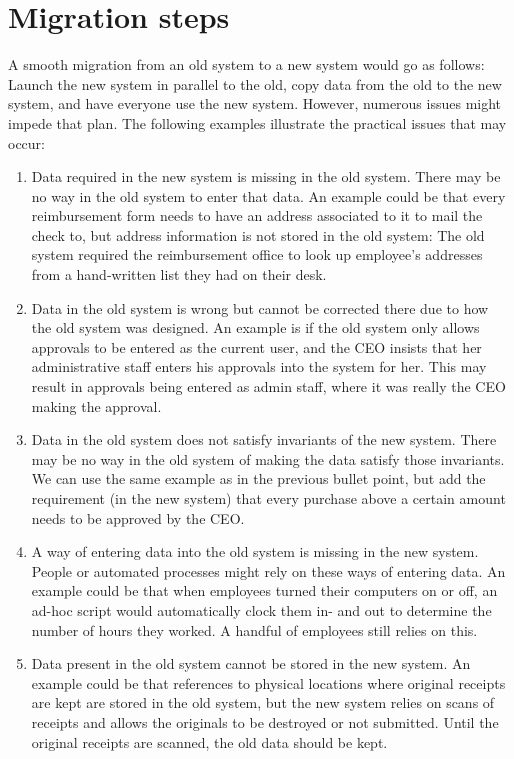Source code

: \documentclass{elsarticle}
\begin{document}
\section{Migration steps}
	A smooth migration from an old system to a new system would go as follows:
	Launch the new system in parallel to the old, copy data from the old to the new system, and have everyone use the new system.
	However, numerous issues might impede that plan.
	The following examples illustrate the practical issues that may occur:
\begin{enumerate}
\item Data required in the new system is missing in the old system.
	There may be no way in the old system to enter that data.
	An example could be that every reimbursement form needs to have an address associated to it to mail the check to, but address information is not stored in the old system:
	The old system required the reimbursement office to look up employee's addresses from a hand-written list they had on their desk.
\item Data in the old system is wrong but cannot be corrected there due to how the old system was designed.
	An example is if the old system only allows approvals to be entered as the current user, and the CEO insists that her administrative staff enters his approvals into the system for her.
	This may result in approvals being entered as admin staff, where it was really the CEO making the approval.
\item Data in the old system does not satisfy invariants of the new system.
	There may be no way in the old system of making the data satisfy those invariants. We can use the same example as in the previous bullet point, but add the requirement (in the new system) that every purchase above a certain amount needs to be approved by the CEO.
\item A way of entering data into the old system is missing in the new system.
	People or automated processes might rely on these ways of entering data.
	An example could be that when employees turned their computers on or off, an ad-hoc script would automatically clock them in- and out to determine the number of hours they worked.
	A handful of employees still relies on this.
\item Data present in the old system cannot be stored in the new system.
	An example could be that references to physical locations where original receipts are kept are stored in the old system, but the new system relies on scans of receipts and allows the originals to be destroyed or not submitted.
	Until the original receipts are scanned, the old data should be kept.
\end{enumerate}
\end{document}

**REQUIRED ACTION:**
Set the records down again exactly as given, and leave the pictures out.

**EXERCISE RESPONSE:**
Source code

: \documentclass{elsarticle}
\begin{document}
\section{Migration steps}
	A smooth migration from an old system to a new system would go as follows:
	Launch the new system in parallel to the old, copy data from the old to the new system, and have everyone use the new system.
	However, numerous issues might impede that plan.
	The following examples illustrate the practical issues that may occur:
\begin{enumerate}
\item Data required in the new system is missing in the old system.
	There may be no way in the old system to enter that data.
	An example could be that every reimbursement form needs to have an address associated to it to mail the check to, but address information is not stored in the old system:
	The old system required the reimbursement office to look up employee's addresses from a hand-written list they had on their desk.
\item Data in the old system is wrong but cannot be corrected there due to how the old system was designed.
	An example is if the old system only allows approvals to be entered as the current user, and the CEO insists that her administrative staff enters his approvals into the system for her.
	This may result in approvals being entered as admin staff, where it was really the CEO making the approval.
\item Data in the old system does not satisfy invariants of the new system.
	There may be no way in the old system of making the data satisfy those invariants. We can use the same example as in the previous bullet point, but add the requirement (in the new system) that every purchase above a certain amount needs to be approved by the CEO.
\item A way of entering data into the old system is missing in the new system.
	People or automated processes might rely on these ways of entering data.
	An example could be that when employees turned their computers on or off, an ad-hoc script would automatically clock them in- and out to determine the number of hours they worked.
	A handful of employees still relies on this.
\item Data present in the old system cannot be stored in the new system.
	An example could be that references to physical locations where original receipts are kept are stored in the old system, but the new system relies on scans of receipts and allows the originals to be destroyed or not submitted.
	Until the original receipts are scanned, the old data should be kept.
\end{enumerate}
\end{document}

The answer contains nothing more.